Действительно, он и в самом деле глядит на окружающий мир «из дома с книгами». В противостоянии «варварства и цивилизации», «стихии и книжности» Борхес был, понятно, на стороне книги. По этому поводу можно говорить и осуждающие, и оправдывающие слова, заметим только: опыт Борхеса показывает, что и из библиотеки можно увидеть и прочитать мир и человеческие отношения так, чтобы это прочтение стало, в свою очередь, новым и большим явлением мировой литературы. Такое общение с мертвыми культурами и авторами, своего рода меннипея, есть путь к их оживлению, когда игра с вроде бы мертвыми смыслами оживляет их. Позволю в заключение выступить в контексте борхесовского преодоления смерти.

Во второй свой приезд в Буэнос-Айрес (2015), устроенный крупнейшим нашим испанистом В.Е. Багно, видели мы совсем другую Аргентину. Аргентину книги. Надо сказать, что это была принципиально иная поездка — на 41-ю международную книжную ярмарку в Буэнос-Айрес, где Россия оказалась впервые. Встретились писатели и переводчики, да и посольское начальство гуманизировалось. И грамотных здесь хватало. Люди жили книгой и с книгой.

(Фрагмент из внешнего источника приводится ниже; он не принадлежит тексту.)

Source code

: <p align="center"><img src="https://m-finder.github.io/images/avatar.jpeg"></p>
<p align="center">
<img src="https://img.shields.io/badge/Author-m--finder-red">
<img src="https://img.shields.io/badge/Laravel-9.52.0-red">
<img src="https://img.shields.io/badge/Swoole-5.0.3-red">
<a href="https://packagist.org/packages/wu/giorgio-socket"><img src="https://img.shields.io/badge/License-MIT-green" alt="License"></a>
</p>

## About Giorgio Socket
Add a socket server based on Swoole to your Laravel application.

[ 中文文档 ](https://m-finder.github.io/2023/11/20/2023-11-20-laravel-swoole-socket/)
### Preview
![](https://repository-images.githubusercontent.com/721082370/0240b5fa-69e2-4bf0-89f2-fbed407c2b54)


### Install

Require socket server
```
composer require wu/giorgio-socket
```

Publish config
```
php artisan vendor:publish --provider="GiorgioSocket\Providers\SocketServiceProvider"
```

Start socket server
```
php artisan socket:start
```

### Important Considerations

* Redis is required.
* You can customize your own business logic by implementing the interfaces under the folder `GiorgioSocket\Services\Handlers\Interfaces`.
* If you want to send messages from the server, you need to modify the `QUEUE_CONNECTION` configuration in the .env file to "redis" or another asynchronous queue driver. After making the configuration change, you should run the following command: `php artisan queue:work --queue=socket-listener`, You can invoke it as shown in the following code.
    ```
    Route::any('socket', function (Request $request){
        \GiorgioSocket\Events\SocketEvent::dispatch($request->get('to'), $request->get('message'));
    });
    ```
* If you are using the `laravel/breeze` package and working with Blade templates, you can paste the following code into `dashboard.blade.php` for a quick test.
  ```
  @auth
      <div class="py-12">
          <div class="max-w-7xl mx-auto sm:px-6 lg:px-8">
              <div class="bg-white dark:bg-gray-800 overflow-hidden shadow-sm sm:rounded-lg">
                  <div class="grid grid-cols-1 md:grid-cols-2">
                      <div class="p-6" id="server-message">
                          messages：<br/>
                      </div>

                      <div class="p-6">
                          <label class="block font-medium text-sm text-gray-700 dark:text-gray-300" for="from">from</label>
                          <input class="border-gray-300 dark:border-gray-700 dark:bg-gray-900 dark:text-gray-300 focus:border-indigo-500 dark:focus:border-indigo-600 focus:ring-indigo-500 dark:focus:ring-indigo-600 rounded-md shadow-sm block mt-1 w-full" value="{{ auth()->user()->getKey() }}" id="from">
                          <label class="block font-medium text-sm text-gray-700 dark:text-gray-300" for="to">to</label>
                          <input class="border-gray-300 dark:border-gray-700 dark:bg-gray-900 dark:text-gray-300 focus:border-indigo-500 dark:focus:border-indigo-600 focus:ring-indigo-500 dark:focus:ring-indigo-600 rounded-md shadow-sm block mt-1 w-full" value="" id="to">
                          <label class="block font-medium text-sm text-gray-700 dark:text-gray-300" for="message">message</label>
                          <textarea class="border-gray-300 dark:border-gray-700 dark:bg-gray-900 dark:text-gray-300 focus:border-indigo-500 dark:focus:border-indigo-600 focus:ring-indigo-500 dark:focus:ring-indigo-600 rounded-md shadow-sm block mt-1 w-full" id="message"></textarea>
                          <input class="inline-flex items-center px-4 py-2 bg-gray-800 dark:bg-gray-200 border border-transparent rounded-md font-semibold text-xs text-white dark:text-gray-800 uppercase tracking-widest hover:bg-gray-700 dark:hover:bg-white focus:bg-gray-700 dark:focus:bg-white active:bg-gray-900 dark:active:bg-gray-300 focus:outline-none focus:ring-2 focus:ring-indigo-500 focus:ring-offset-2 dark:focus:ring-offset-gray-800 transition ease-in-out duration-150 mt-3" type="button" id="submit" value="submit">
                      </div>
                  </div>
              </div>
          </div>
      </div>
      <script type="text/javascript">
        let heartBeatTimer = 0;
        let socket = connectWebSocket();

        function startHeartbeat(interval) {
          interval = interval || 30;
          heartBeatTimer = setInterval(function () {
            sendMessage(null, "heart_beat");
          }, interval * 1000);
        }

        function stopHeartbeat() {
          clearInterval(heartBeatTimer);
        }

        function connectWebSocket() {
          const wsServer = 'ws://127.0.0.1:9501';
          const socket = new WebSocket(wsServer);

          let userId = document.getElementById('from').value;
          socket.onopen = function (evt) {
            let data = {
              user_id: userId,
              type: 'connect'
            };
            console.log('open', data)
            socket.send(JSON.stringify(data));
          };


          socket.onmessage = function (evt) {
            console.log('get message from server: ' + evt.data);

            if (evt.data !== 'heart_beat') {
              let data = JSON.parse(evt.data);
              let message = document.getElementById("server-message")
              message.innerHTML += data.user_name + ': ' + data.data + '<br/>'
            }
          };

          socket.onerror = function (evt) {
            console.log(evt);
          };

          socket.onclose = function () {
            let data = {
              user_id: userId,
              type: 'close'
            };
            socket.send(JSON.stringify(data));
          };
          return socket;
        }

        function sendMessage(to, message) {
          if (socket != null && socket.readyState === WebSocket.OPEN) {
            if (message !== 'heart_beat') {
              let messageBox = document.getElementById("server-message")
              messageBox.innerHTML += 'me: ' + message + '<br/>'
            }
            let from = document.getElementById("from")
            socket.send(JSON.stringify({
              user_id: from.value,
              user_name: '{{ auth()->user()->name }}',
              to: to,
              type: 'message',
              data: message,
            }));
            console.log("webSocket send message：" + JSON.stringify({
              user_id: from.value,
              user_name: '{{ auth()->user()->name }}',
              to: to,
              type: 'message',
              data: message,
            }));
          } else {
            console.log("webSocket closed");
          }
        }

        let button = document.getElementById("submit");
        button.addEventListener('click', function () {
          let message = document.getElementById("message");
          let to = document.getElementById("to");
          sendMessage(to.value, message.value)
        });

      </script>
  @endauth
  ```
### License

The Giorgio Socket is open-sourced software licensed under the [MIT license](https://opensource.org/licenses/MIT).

Вот группа приехавших и местных.

kantor03

И имя Борхеса здесь звучало в полную меру. Потом нам разработали маршрут. Я был и в Центре Борхеса, и в его музее. Но самая большая неожиданность случилась совершенно по-борхесовски. Это было после посещения кладбища Ricoleta, где я увидел могильный ансамбль Сармиенто. А потом мы с коллегами отправились в La Biela — кафе, перед которым рос тридцатиметровый фикус с ветвями толщиной с человеческое туловище. Вроде дерева из «Детей капитана Гранта», на котором умудрились спастись все герои. И вот, войдя в кафе, я остолбенел: за столиком перед входом сидели — слева Хорхе Луис Борхес и справа его зять и соавтор Адольфо Бьой Касарес и, похоже, беседовали. Между ними стояло пустое кресло, словно приглашая вошедшего к собеседованию. Да простят мне поклонники Борхеса и пусть удивятся те из аргентинских профессоров, кто не знал о его существовании. Но я сел между двумя классиками, на свой лад продолжив макабрическую игру, которую они так любили, общаясь то с Сервантесом, то с Гомером и т.д. Я общался с ними, прежде всего с Борхесом, размышляя о той сверхзадаче, которую он решил для аргентинской литературы, превратив ее из литературы провинциальной в литературу мирового уровня.

kantor04

Но, чтобы осознать это, читать Борхеса надо внимательно, вдумчиво и усидчиво. И понимать его иронию, доверяя ходу мысли гения.

 

Примечания

1. Фуэнтес К. Новый испано-американский роман // Писатели Латинской Америки о литературе. М.: Радуга, 1982. С. 118.
2. Там же.
3. Там же.
4. Борхес Х.Л. Аргентинский писатель и литературные традиции // Там же. С. 67.
5. Там же. С. 66.
6. Сеа Л. Поиски латиноамериканской сущности // Вопросы философии. 1982. № 6. С. 56.
7. Беседа Х.Л. Борхеса с Антонио Каррисо // Борхес Х.Л. Письмена Бога. М.: Республика, 1992. С. 417.
8. Там же. С. 418.
9. Борхес Х.Л. Аргентинский писатель и литературные традиции. С. 68.
10. Сармьенто Д.Ф. Цивилизация и варварство. Жизнеописание Хуана Факундо Кироги, а также физический облик, обычаи и нравы Аргентинской Республики. М.: Наука, 1988. С. 187.
11. Сармьенто Д.Ф. Цивилизация и варварство. С. 107.
12. Там же.
13. Сармьенто Д.Ф. Цивилизация и варварство. С. 100.
14. Дубин Б. Книга мира // Борхес Х.Л. Собр. соч. в 4 т. Т. 4. СПб.: Амфора, 2005. С. 18.